WORK REQUIRED
Which of the lines below hold the word "name"? Pull each of them out.

-- DATA EXTRACT follows --

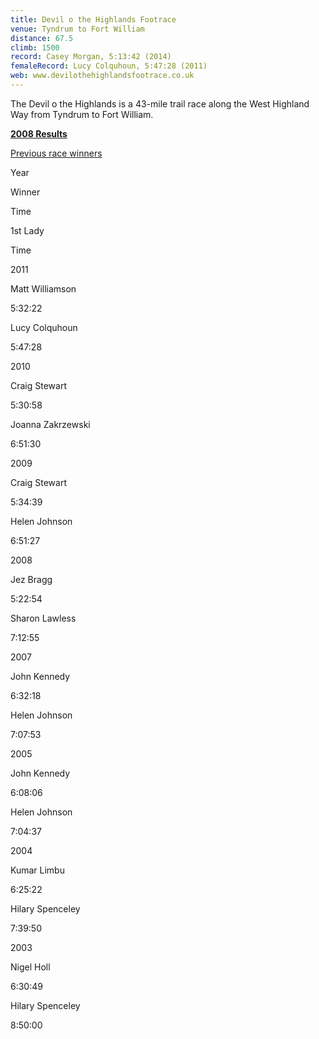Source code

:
 ```yaml
---
title: Devil o the Highlands Footrace
venue: Tyndrum to Fort William
distance: 67.5
climb: 1500
record: Casey Morgan, 5:13:42 (2014)
femaleRecord: Lucy Colquhoun, 5:47:28 (2011)
web: www.devilothehighlandsfootrace.co.uk
---
```

The Devil o the Highlands is a 43-mile trail race along the West Highland Way from Tyndrum to Fort William.

[**2008 Results**](http://www.s186600480.websitehome.co.uk/race/2008%20Race/splits%202008.pdf)

[Previous race winners](http://www.s186600480.websitehome.co.uk/race/past_winners.html)

Year

Winner

Time

1st Lady

Time

2011

Matt Williamson

5:32:22

Lucy Colquhoun

5:47:28

2010

Craig Stewart

5:30:58

Joanna Zakrzewski

6:51:30

2009

Craig Stewart

5:34:39

Helen Johnson

6:51:27

2008

Jez Bragg

5:22:54

Sharon Lawless

7:12:55

2007

John Kennedy

6:32:18

Helen Johnson

7:07:53

2005

John Kennedy

6:08:06

Helen Johnson

7:04:37

2004

Kumar Limbu

6:25:22

Hilary Spenceley

7:39:50

2003

Nigel Holl

6:30:49

Hilary Spenceley

8:50:00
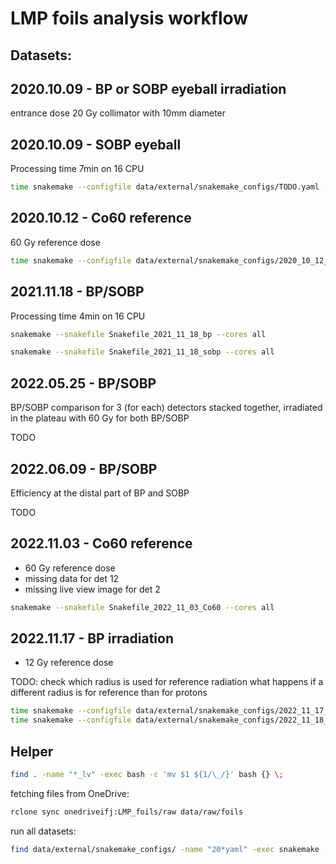 LMP foils analysis workflow
===========================

Datasets:
---------

2020.10.09 - BP or SOBP eyeball irradiation
-------------------------------------------

entrance dose 20 Gy
collimator with 10mm diameter


2020.10.09 - SOBP eyeball
-------------------------

Processing time 7min on 16 CPU

```bash
time snakemake --configfile data/external/snakemake_configs/TODO.yaml --cores all
```

2020.10.12 - Co60 reference
---------------------------

60 Gy reference dose

```bash
time snakemake --configfile data/external/snakemake_configs/2020_10_12_Co60.yaml --cores all
```

2021.11.18 - BP/SOBP
--------------------

Processing time 4min on 16 CPU

```bash
snakemake --snakefile Snakefile_2021_11_18_bp --cores all
```

```bash
snakemake --snakefile Snakefile_2021_11_18_sobp --cores all
```

2022.05.25 - BP/SOBP
--------------------

BP/SOBP comparison for 3 (for each) detectors stacked together, irradiated in the plateau with 60 Gy for both BP/SOBP

TODO

2022.06.09 - BP/SOBP
--------------------

Efficiency at the distal part of BP and SOBP

TODO

2022.11.03 - Co60 reference
---------------------------

- 60 Gy reference dose
- missing data for det 12
- missing live view image for det 2

```bash
snakemake --snakefile Snakefile_2022_11_03_Co60 --cores all
```

2022.11.17 - BP irradiation
---------------------------

- 12 Gy reference dose

TODO: check which radius is used for reference radiation
what happens if a different radius is for reference than for protons

```bash
time snakemake --configfile data/external/snakemake_configs/2022_11_17_bp.yaml --cores all
time snakemake --configfile data/external/snakemake_configs/2022_11_18_sobp.yaml --cores all
```

Helper
------

```bash
find . -name "*_lv" -exec bash -c 'mv $1 ${1/\_/}' bash {} \;
```


fetching files from OneDrive:

```bash
rclone sync onedriveifj:LMP_foils/raw data/raw/foils
```

run all datasets:
```bash
find data/external/snakemake_configs/ -name "20*yaml" -exec snakemake --configfile {} --cores all \;
```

-- DATA EXTRACT concluded --

EXPECTED ANSWER
find . -name "*_lv" -exec bash -c 'mv $1 ${1/\_/}' bash {} \;
find data/external/snakemake_configs/ -name "20*yaml" -exec snakemake --configfile {} --cores all \;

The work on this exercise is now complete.